▸ **Task goal**:
With the pictures left aside, write out the entries that follow exactly.

▸ **Supplied material**:
# # # #

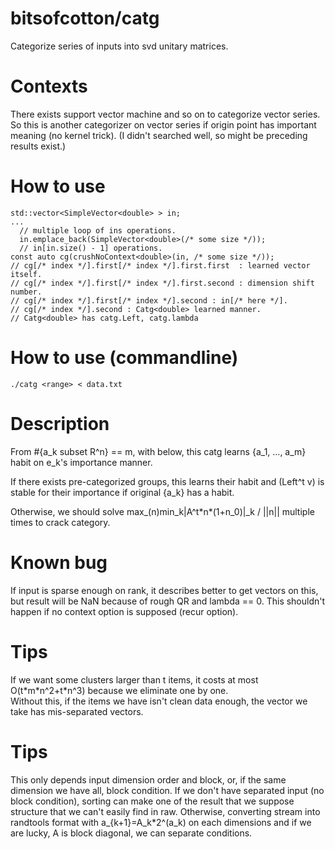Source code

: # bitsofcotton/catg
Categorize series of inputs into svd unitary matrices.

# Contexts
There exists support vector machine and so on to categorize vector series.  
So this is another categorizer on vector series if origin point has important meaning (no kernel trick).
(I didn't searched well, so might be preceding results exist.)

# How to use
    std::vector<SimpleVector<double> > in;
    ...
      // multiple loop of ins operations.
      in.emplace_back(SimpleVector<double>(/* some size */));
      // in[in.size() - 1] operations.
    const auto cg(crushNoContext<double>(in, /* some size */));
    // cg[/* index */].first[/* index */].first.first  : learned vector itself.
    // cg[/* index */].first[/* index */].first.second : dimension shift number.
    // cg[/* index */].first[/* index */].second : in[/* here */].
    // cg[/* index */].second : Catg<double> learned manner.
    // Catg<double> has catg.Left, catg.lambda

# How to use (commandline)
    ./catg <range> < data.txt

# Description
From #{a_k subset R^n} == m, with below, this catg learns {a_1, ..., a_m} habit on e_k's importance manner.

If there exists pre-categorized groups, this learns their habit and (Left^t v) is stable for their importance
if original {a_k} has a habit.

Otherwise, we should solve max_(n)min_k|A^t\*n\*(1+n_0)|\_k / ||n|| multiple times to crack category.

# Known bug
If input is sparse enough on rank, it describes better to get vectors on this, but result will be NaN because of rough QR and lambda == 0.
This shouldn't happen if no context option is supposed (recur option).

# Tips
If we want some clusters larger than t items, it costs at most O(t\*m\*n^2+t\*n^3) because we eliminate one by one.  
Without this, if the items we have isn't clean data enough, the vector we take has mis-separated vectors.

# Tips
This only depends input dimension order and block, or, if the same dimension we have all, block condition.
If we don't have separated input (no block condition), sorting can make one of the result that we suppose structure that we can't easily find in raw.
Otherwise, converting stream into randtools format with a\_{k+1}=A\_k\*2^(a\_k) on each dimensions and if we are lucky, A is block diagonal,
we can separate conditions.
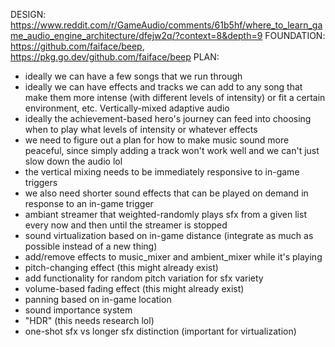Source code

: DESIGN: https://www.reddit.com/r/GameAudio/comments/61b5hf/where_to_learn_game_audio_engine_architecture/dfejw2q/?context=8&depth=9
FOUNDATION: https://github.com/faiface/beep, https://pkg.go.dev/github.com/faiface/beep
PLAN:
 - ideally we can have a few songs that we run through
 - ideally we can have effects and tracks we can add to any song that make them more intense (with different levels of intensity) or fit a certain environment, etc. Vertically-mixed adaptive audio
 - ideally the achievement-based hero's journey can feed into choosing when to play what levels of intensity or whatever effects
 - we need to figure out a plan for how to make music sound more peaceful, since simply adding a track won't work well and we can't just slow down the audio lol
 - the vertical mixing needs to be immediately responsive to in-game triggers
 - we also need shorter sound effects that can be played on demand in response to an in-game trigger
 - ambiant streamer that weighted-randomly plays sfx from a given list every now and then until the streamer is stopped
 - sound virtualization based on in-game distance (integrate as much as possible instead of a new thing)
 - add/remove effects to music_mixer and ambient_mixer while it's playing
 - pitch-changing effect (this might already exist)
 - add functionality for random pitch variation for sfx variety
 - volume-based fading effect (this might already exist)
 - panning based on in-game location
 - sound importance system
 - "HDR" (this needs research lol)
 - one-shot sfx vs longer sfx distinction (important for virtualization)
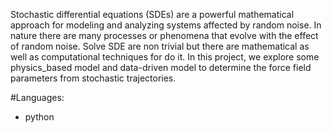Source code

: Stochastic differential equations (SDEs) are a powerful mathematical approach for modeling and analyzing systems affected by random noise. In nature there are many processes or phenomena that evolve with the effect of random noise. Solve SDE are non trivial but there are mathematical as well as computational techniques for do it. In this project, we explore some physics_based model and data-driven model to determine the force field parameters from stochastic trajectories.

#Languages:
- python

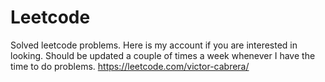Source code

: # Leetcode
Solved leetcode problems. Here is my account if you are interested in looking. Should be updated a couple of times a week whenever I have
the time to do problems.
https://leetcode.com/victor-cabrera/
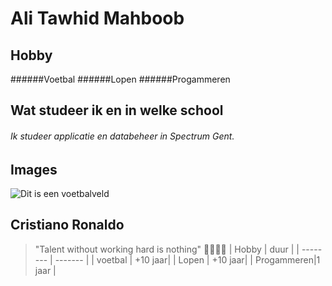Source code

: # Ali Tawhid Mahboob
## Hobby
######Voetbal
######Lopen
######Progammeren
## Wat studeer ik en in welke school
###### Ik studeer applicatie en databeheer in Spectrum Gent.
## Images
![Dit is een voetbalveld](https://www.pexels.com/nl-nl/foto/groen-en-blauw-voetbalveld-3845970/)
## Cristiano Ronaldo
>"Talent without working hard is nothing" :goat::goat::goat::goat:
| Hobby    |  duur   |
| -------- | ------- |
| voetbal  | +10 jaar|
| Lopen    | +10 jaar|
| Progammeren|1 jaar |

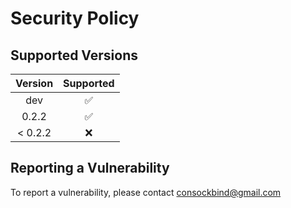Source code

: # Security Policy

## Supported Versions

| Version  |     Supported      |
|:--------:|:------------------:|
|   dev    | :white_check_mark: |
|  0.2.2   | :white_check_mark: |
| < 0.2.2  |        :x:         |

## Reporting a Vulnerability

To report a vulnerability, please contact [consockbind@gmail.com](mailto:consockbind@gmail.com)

# # # #

▸ **Output of the exercise**:
Source code

: # bitsofcotton/catg
Categorize series of inputs into svd unitary matrices.

# Contexts
There exists support vector machine and so on to categorize vector series.  
So this is another categorizer on vector series if origin point has important meaning (no kernel trick).
(I didn't searched well, so might be preceding results exist.)

# How to use
    std::vector<SimpleVector<double> > in;
    ...
      // multiple loop of ins operations.
      in.emplace_back(SimpleVector<double>(/* some size */));
      // in[in.size() - 1] operations.
    const auto cg(crushNoContext<double>(in, /* some size */));
    // cg[/* index */].first[/* index */].first.first  : learned vector itself.
    // cg[/* index */].first[/* index */].first.second : dimension shift number.
    // cg[/* index */].first[/* index */].second : in[/* here */].
    // cg[/* index */].second : Catg<double> learned manner.
    // Catg<double> has catg.Left, catg.lambda

# How to use (commandline)
    ./catg <range> < data.txt

# Description
From #{a_k subset R^n} == m, with below, this catg learns {a_1, ..., a_m} habit on e_k's importance manner.

If there exists pre-categorized groups, this learns their habit and (Left^t v) is stable for their importance
if original {a_k} has a habit.

Otherwise, we should solve max_(n)min_k|A^t\*n\*(1+n_0)|\_k / ||n|| multiple times to crack category.

# Known bug
If input is sparse enough on rank, it describes better to get vectors on this, but result will be NaN because of rough QR and lambda == 0.
This shouldn't happen if no context option is supposed (recur option).

# Tips
If we want some clusters larger than t items, it costs at most O(t\*m\*n^2+t\*n^3) because we eliminate one by one.  
Without this, if the items we have isn't clean data enough, the vector we take has mis-separated vectors.

# Tips
This only depends input dimension order and block, or, if the same dimension we have all, block condition.
If we don't have separated input (no block condition), sorting can make one of the result that we suppose structure that we can't easily find in raw.
Otherwise, converting stream into randtools format with a\_{k+1}=A\_k\*2^(a\_k) on each dimensions and if we are lucky, A is block diagonal,
we can separate conditions.
Source code

: DESIGN: https://www.reddit.com/r/GameAudio/comments/61b5hf/where_to_learn_game_audio_engine_architecture/dfejw2q/?context=8&depth=9
FOUNDATION: https://github.com/faiface/beep, https://pkg.go.dev/github.com/faiface/beep
PLAN:
 - ideally we can have a few songs that we run through
 - ideally we can have effects and tracks we can add to any song that make them more intense (with different levels of intensity) or fit a certain environment, etc. Vertically-mixed adaptive audio
 - ideally the achievement-based hero's journey can feed into choosing when to play what levels of intensity or whatever effects
 - we need to figure out a plan for how to make music sound more peaceful, since simply adding a track won't work well and we can't just slow down the audio lol
 - the vertical mixing needs to be immediately responsive to in-game triggers
 - we also need shorter sound effects that can be played on demand in response to an in-game trigger
 - ambiant streamer that weighted-randomly plays sfx from a given list every now and then until the streamer is stopped
 - sound virtualization based on in-game distance (integrate as much as possible instead of a new thing)
 - add/remove effects to music_mixer and ambient_mixer while it's playing
 - pitch-changing effect (this might already exist)
 - add functionality for random pitch variation for sfx variety
 - volume-based fading effect (this might already exist)
 - panning based on in-game location
 - sound importance system
 - "HDR" (this needs research lol)
 - one-shot sfx vs longer sfx distinction (important for virtualization)
Source code

: Stochastic differential equations (SDEs) are a powerful mathematical approach for modeling and analyzing systems affected by random noise. In nature there are many processes or phenomena that evolve with the effect of random noise. Solve SDE are non trivial but there are mathematical as well as computational techniques for do it. In this project, we explore some physics_based model and data-driven model to determine the force field parameters from stochastic trajectories.

#Languages:
- python

Source code

: # Leetcode
Solved leetcode problems. Here is my account if you are interested in looking. Should be updated a couple of times a week whenever I have
the time to do problems.
https://leetcode.com/victor-cabrera/
Source code

: # Ali Tawhid Mahboob
## Hobby
######Voetbal
######Lopen
######Progammeren
## Wat studeer ik en in welke school
###### Ik studeer applicatie en databeheer in Spectrum Gent.
## Images
![Dit is een voetbalveld](https://www.pexels.com/nl-nl/foto/groen-en-blauw-voetbalveld-3845970/)
## Cristiano Ronaldo
>"Talent without working hard is nothing" :goat::goat::goat::goat:
| Hobby    |  duur   |
| -------- | ------- |
| voetbal  | +10 jaar|
| Lopen    | +10 jaar|
| Progammeren|1 jaar |

Source code

: # Security Policy

## Supported Versions

| Version  |     Supported      |
|:--------:|:------------------:|
|   dev    | :white_check_mark: |
|  0.2.2   | :white_check_mark: |
| < 0.2.2  |        :x:         |

## Reporting a Vulnerability

To report a vulnerability, please contact [consockbind@gmail.com](mailto:consockbind@gmail.com)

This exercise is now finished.